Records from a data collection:
....................

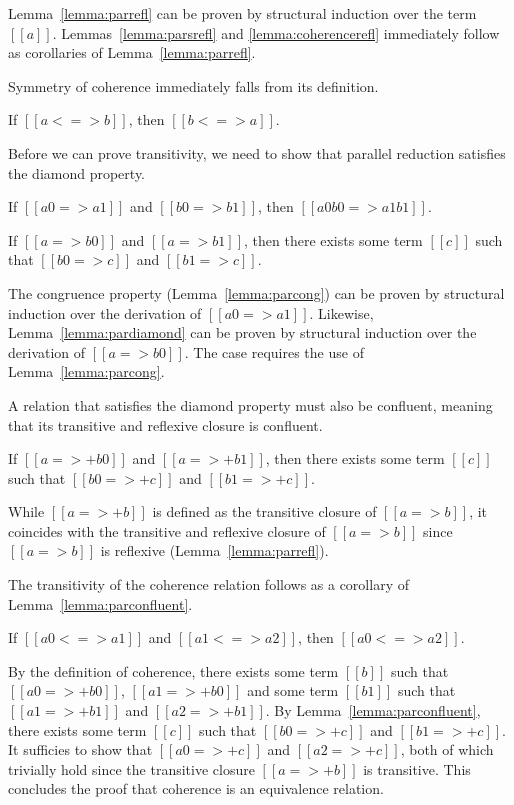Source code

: \documentclass[nonacm]{acmart}
\begin{document}
Lemma~\ref{lemma:parrefl} can be proven by structural induction over
the term $[[a]]$. Lemmas~\ref{lemma:parsrefl} and \ref{lemma:coherencerefl}
immediately follow as corollaries of Lemma~\ref{lemma:parrefl}.

Symmetry of coherence immediately falls from its definition.
\begin{lemma}
  \label{lemma:coherencesym}
  If $[[a <=> b]]$, then $[[b <=> a]]$.
\end{lemma}

Before we can prove transitivity, we need to show that parallel
reduction satisfies the diamond property.
\begin{lemma}
  \label{lemma:parcong}
  If $[[a0 => a1]]$ and $[[b0 => b1]]$, then $[[a0 { b0 } => a1 { b1 }]]$.
\end{lemma}
\begin{lemma}
  \label{lemma:pardiamond}
  If $[[a => b0]]$ and $[[a => b1]]$, then there exists some term
  $[[c]]$ such that $[[b0 => c]]$ and $[[b1 => c]]$.
\end{lemma}
The congruence property (Lemma~\ref{lemma:parcong}) can be proven by
structural induction over the derivation of $[[a0 => a1]]$.
Likewise, Lemma~\ref{lemma:pardiamond} can be proven by structural induction
over the derivation of $[[a => b0]]$. The  case requires
the use of Lemma~\ref{lemma:parcong}.

A relation that satisfies the
diamond property must also be confluent, meaning that its transitive
and reflexive closure is confluent.
\begin{lemma}
  \label{lemma:parconfluent}
  If $[[a =>+ b0]]$ and $[[a =>+ b1]]$, then there exists some term
  $[[c]]$ such that $[[b0 =>+ c]]$ and $[[b1 =>+ c]]$.
\end{lemma}
While $[[a =>+ b]]$ is defined as the transitive closure of $[[a => b]]$,
it coincides with the transitive and reflexive closure of $[[a => b]]$ since $[[a
=> b]]$ is reflexive (Lemma~\ref{lemma:parrefl}).

The transitivity of the coherence relation follows as a corollary of
Lemma~\ref{lemma:parconfluent}.
\begin{lemma}
  \label{lemma:coherencetrans}
  If $[[a0 <=> a1]]$ and $[[a1 <=> a2]]$, then $[[a0 <=> a2]]$.
\end{lemma}
By the definition of coherence, there exists some term $[[b]]$ such that $[[a0 =>+ b0]]$,
$[[a1 =>+ b0]]$ and some term $[[b1]]$ such that $[[a1 =>+ b1]]$ and
$[[a2 =>+ b1]]$. By Lemma~\ref{lemma:parconfluent}, there exists some
term $[[c]]$ such that $[[b0 =>+ c]]$ and $[[b1 =>+ c]]$. It sufficies
to show that $[[a0 =>+ c]]$ and $[[a2 =>+ c]]$, both of which
trivially hold since the transitive closure $[[a =>+ b]]$ is transitive.
This concludes the proof that coherence is an equivalence relation.
\end{document}
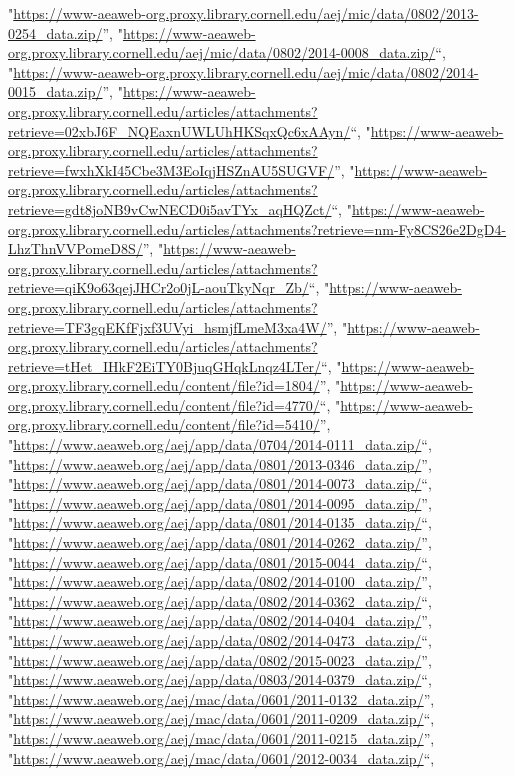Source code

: \documentclass[]{article}
\begin{document}
\begin{itemize}
  "\url{https://www-aeaweb-org.proxy.library.cornell.edu/aej/mic/data/0802/2013-0254_data.zip/}'',
  "\url{https://www-aeaweb-org.proxy.library.cornell.edu/aej/mic/data/0802/2014-0008_data.zip/}``,
  "\url{https://www-aeaweb-org.proxy.library.cornell.edu/aej/mic/data/0802/2014-0015_data.zip/}'',
  "\url{https://www-aeaweb-org.proxy.library.cornell.edu/articles/attachments?retrieve=02xbJ6F_NQEaxnUWLUhHKSqxQc6xAAyn/}``,
  "\url{https://www-aeaweb-org.proxy.library.cornell.edu/articles/attachments?retrieve=fwxhXkI45Cbe3M3EoIqjHSZnAU5SUGVF/}'',
  "\url{https://www-aeaweb-org.proxy.library.cornell.edu/articles/attachments?retrieve=gdt8joNB9vCwNECD0i5avTYx_aqHQZct/}``,
  "\url{https://www-aeaweb-org.proxy.library.cornell.edu/articles/attachments?retrieve=nm-Fy8CS26e2DgD4-LhzThnVVPomeD8S/}'',
  "\url{https://www-aeaweb-org.proxy.library.cornell.edu/articles/attachments?retrieve=qiK9o63qejJHCr2o0jL-aouTkyNqr_Zb/}``,
  "\url{https://www-aeaweb-org.proxy.library.cornell.edu/articles/attachments?retrieve=TF3gqEKfFjxf3UVyi_hsmjfLmeM3xa4W/}'',
  "\url{https://www-aeaweb-org.proxy.library.cornell.edu/articles/attachments?retrieve=tHet_IHkF2EiTY0BjuqGHqkLnqz4LTer/}``,
  "\url{https://www-aeaweb-org.proxy.library.cornell.edu/content/file?id=1804/}'',
  "\url{https://www-aeaweb-org.proxy.library.cornell.edu/content/file?id=4770/}``,
  "\url{https://www-aeaweb-org.proxy.library.cornell.edu/content/file?id=5410/}'',
  "\url{https://www.aeaweb.org/aej/app/data/0704/2014-0111_data.zip/}``,
  "\url{https://www.aeaweb.org/aej/app/data/0801/2013-0346_data.zip/}'',
  "\url{https://www.aeaweb.org/aej/app/data/0801/2014-0073_data.zip/}``,
  "\url{https://www.aeaweb.org/aej/app/data/0801/2014-0095_data.zip/}'',
  "\url{https://www.aeaweb.org/aej/app/data/0801/2014-0135_data.zip/}``,
  "\url{https://www.aeaweb.org/aej/app/data/0801/2014-0262_data.zip/}'',
  "\url{https://www.aeaweb.org/aej/app/data/0801/2015-0044_data.zip/}``,
  "\url{https://www.aeaweb.org/aej/app/data/0802/2014-0100_data.zip/}'',
  "\url{https://www.aeaweb.org/aej/app/data/0802/2014-0362_data.zip/}``,
  "\url{https://www.aeaweb.org/aej/app/data/0802/2014-0404_data.zip/}'',
  "\url{https://www.aeaweb.org/aej/app/data/0802/2014-0473_data.zip/}``,
  "\url{https://www.aeaweb.org/aej/app/data/0802/2015-0023_data.zip/}'',
  "\url{https://www.aeaweb.org/aej/app/data/0803/2014-0379_data.zip/}``,
  "\url{https://www.aeaweb.org/aej/mac/data/0601/2011-0132_data.zip/}'',
  "\url{https://www.aeaweb.org/aej/mac/data/0601/2011-0209_data.zip/}``,
  "\url{https://www.aeaweb.org/aej/mac/data/0601/2011-0215_data.zip/}'',
  "\url{https://www.aeaweb.org/aej/mac/data/0601/2012-0034_data.zip/}``,

\end{itemize}
\end{document}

....................

* [Exercise objective]: Give a single number: the count of lines above that include the word "immediately".

* [Solution below]: 2